(Saved entries)
━━━━━━━━
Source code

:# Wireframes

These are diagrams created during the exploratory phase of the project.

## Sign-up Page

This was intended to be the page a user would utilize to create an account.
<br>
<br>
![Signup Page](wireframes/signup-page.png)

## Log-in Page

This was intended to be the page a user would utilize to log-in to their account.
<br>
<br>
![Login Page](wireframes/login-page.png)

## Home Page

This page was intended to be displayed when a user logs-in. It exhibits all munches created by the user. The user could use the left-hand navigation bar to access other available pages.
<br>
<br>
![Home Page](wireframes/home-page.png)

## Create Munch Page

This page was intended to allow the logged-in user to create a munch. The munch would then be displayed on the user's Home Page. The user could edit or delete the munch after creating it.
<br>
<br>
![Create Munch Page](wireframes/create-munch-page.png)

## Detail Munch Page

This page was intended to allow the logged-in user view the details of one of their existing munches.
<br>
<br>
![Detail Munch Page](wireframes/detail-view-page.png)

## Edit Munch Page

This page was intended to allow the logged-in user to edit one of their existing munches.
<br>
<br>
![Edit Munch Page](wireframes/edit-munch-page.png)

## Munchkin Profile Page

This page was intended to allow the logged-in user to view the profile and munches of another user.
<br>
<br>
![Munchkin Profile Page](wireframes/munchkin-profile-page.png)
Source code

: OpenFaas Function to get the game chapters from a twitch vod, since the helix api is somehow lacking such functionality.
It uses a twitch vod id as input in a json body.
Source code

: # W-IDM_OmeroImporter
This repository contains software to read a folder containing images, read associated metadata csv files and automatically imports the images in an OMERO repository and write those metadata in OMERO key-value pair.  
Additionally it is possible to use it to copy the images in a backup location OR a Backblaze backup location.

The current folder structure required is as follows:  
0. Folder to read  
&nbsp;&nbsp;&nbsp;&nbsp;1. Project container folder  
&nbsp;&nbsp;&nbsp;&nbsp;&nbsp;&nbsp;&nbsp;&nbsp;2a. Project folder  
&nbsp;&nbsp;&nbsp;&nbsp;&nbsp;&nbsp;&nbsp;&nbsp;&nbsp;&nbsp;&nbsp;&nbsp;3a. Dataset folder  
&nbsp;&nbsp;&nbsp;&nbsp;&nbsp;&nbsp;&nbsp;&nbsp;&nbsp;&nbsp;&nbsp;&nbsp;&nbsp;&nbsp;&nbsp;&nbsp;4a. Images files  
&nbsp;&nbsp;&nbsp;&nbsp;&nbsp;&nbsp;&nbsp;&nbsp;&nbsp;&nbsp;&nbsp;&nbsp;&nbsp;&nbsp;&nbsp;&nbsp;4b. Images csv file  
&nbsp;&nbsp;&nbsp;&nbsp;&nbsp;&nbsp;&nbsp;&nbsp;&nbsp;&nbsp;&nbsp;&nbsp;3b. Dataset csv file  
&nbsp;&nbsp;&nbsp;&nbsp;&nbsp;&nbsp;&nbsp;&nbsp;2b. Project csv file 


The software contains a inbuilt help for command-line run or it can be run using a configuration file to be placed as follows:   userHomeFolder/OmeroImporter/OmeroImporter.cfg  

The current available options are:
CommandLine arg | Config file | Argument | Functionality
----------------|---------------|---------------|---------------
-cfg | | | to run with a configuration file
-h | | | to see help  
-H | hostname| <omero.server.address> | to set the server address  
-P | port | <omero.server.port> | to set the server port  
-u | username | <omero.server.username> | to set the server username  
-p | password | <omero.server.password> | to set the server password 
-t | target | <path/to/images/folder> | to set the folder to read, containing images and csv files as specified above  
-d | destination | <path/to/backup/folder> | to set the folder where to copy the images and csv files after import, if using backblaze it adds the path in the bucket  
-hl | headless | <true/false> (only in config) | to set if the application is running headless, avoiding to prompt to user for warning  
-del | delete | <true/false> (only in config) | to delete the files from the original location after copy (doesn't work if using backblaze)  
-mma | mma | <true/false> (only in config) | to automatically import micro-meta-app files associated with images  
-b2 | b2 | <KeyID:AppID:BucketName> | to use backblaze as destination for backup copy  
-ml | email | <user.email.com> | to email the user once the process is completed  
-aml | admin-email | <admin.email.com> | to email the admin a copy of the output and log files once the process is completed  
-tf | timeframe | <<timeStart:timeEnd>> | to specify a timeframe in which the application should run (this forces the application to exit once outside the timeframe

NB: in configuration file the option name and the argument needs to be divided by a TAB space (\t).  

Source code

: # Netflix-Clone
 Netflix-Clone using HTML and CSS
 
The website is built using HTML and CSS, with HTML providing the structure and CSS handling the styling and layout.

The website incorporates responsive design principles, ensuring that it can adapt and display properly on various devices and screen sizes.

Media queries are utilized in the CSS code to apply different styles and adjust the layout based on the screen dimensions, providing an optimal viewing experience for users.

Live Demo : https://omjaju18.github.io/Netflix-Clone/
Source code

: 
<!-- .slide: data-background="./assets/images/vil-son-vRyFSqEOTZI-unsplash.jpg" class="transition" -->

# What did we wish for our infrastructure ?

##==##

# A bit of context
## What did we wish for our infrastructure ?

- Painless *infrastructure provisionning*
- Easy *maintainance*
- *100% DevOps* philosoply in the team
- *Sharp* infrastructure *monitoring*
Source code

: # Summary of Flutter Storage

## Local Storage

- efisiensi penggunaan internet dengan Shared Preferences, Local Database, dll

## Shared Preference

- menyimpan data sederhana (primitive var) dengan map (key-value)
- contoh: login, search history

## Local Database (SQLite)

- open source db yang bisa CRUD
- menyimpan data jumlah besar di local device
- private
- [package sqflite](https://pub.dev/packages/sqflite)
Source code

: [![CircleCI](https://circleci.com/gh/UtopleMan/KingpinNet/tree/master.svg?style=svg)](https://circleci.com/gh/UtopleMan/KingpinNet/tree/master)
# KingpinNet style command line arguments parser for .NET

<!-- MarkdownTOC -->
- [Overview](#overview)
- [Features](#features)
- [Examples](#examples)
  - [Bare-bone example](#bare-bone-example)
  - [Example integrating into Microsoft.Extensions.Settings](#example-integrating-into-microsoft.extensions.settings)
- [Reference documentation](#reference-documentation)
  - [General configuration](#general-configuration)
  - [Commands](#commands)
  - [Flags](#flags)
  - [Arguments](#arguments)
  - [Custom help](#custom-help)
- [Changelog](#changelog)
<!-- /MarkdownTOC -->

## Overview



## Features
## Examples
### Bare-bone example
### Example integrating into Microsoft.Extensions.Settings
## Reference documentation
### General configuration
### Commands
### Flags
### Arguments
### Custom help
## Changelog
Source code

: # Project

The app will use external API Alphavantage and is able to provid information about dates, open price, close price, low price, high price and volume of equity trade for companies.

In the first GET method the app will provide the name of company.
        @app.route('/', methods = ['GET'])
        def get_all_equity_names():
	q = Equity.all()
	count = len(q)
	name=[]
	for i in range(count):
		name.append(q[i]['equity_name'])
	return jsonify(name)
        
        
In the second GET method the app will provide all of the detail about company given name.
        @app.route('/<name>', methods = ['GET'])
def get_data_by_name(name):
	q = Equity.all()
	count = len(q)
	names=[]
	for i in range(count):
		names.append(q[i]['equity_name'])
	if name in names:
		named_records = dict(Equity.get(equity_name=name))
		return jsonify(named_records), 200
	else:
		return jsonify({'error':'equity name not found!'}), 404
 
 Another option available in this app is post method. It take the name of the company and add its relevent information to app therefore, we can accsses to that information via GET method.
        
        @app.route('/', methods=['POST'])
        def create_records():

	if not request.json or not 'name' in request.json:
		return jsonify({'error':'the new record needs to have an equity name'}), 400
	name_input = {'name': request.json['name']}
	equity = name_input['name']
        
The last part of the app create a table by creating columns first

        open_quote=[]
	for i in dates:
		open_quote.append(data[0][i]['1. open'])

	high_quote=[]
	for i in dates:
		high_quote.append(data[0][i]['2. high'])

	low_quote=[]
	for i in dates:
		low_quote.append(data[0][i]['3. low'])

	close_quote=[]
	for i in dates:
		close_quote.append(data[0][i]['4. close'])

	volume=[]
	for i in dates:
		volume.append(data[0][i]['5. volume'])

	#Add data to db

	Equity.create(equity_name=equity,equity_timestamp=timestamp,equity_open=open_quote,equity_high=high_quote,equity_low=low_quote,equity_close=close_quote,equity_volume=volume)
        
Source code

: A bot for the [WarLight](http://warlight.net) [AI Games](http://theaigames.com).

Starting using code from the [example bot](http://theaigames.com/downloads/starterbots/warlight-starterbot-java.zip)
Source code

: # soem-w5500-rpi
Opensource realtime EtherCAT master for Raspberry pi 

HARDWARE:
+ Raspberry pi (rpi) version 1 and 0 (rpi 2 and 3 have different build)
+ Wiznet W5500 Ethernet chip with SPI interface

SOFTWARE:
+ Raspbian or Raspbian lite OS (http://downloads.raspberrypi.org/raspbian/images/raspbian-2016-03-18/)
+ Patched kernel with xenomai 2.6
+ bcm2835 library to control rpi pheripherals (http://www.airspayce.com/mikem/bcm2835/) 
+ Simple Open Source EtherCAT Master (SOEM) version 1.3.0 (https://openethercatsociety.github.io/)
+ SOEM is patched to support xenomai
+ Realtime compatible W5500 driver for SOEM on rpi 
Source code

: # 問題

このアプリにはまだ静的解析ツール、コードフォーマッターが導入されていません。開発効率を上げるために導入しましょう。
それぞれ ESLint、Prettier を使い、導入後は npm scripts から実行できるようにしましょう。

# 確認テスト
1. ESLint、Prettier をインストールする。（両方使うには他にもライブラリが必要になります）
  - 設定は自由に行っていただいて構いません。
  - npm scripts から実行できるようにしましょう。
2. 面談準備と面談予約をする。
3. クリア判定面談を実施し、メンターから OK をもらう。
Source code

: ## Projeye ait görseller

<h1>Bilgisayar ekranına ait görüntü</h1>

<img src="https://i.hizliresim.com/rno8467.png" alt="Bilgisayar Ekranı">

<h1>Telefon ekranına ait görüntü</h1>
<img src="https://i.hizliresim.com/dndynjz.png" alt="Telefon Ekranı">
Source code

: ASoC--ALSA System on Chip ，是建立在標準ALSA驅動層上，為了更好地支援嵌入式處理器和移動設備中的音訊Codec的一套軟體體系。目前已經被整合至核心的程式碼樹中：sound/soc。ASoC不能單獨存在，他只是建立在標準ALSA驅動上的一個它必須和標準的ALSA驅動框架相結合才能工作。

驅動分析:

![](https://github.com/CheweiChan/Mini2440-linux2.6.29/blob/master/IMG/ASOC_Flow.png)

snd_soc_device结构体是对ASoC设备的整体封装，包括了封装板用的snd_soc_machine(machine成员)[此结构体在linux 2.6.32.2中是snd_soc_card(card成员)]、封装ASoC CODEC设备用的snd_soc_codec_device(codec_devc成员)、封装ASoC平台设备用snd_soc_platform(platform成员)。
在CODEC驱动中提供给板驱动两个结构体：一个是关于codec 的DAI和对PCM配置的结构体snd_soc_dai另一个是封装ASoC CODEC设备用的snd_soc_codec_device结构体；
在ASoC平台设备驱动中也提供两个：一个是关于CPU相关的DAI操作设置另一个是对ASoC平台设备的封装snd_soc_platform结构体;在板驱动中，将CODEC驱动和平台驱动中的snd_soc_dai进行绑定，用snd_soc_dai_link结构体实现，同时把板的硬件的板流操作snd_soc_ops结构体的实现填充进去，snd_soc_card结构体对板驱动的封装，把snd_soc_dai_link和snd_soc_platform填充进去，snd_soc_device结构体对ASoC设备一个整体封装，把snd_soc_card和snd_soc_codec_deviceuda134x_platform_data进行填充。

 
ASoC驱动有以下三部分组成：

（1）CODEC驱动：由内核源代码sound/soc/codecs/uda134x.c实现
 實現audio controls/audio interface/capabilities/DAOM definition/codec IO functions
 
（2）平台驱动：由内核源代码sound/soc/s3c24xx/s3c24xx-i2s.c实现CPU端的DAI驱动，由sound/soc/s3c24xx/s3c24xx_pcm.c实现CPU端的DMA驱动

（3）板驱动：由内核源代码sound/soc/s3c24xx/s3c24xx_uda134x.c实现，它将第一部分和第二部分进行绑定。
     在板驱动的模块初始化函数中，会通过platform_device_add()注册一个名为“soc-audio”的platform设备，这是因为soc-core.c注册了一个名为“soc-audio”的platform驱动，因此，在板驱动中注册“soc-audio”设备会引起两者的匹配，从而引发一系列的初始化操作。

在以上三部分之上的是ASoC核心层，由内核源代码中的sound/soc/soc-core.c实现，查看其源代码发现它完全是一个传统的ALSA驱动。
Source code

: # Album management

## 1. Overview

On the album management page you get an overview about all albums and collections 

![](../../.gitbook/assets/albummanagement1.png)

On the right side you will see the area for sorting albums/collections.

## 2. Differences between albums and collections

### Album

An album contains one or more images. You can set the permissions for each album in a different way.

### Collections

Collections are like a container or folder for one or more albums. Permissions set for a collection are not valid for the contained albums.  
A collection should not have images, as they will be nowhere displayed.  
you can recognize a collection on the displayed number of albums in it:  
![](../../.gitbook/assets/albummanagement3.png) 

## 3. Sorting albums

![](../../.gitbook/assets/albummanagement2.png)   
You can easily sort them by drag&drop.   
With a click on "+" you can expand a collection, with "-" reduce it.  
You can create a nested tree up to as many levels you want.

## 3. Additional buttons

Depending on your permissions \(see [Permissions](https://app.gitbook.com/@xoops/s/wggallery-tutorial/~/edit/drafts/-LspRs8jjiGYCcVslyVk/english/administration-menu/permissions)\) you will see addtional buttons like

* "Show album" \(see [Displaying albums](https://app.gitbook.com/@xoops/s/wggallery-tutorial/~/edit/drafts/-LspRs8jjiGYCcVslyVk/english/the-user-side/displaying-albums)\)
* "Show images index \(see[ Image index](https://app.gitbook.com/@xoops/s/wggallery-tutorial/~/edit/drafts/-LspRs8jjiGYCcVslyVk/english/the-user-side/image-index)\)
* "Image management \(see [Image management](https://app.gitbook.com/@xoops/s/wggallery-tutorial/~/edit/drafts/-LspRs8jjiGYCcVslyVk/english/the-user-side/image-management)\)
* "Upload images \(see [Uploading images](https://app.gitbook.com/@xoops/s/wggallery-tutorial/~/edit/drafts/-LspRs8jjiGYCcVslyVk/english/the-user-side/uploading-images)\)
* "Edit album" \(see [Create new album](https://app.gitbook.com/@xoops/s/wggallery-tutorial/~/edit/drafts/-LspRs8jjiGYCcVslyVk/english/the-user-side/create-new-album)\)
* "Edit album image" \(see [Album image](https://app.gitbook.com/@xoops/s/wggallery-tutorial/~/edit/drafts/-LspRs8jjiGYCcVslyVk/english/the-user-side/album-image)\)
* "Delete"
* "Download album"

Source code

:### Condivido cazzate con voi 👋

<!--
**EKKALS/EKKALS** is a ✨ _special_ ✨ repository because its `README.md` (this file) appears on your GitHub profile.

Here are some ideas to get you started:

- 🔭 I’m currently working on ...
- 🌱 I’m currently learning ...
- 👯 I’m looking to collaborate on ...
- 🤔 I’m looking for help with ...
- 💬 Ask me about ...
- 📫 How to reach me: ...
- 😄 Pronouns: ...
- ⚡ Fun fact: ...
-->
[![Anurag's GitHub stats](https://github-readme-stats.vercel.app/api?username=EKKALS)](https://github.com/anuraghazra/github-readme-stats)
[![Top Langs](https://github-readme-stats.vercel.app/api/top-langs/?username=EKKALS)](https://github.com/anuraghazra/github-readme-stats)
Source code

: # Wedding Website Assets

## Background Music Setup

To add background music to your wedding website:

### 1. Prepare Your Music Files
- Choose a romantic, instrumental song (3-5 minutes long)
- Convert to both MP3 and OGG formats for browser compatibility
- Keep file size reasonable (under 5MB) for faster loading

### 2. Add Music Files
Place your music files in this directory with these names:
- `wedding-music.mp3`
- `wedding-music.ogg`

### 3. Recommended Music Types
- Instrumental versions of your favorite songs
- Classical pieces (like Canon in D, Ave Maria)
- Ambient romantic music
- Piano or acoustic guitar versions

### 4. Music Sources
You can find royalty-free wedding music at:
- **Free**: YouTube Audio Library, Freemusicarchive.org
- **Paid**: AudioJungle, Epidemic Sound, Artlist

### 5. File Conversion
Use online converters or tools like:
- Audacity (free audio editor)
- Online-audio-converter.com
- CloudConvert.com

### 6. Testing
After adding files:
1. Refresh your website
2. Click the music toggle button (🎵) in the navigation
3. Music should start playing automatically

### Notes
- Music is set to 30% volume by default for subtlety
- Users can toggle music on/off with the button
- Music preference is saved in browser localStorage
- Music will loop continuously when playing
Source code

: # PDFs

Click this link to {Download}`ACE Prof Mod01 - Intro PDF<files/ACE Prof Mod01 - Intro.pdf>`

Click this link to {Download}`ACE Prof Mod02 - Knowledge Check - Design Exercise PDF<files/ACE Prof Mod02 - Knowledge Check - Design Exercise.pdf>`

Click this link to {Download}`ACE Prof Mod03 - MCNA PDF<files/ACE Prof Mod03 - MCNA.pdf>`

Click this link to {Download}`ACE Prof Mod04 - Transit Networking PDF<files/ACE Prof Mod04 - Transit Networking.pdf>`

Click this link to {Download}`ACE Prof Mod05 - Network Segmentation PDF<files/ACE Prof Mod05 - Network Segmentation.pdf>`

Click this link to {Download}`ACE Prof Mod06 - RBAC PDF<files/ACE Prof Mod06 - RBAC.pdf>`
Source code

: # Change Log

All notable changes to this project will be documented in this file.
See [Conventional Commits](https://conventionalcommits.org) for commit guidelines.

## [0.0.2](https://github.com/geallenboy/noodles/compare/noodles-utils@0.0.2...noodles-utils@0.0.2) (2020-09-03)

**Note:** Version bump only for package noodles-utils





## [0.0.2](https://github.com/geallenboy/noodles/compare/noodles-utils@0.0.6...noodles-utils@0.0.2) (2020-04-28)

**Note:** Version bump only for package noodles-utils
━━━━━━━━
--- WORK TO BE COMPLETED ---
With "twitch" as the string to match, show every line of the entries above that has it.

--- RESPONSE AREA ---
: OpenFaas Function to get the game chapters from a twitch vod, since the helix api is somehow lacking such functionality.
It uses a twitch vod id as input in a json body.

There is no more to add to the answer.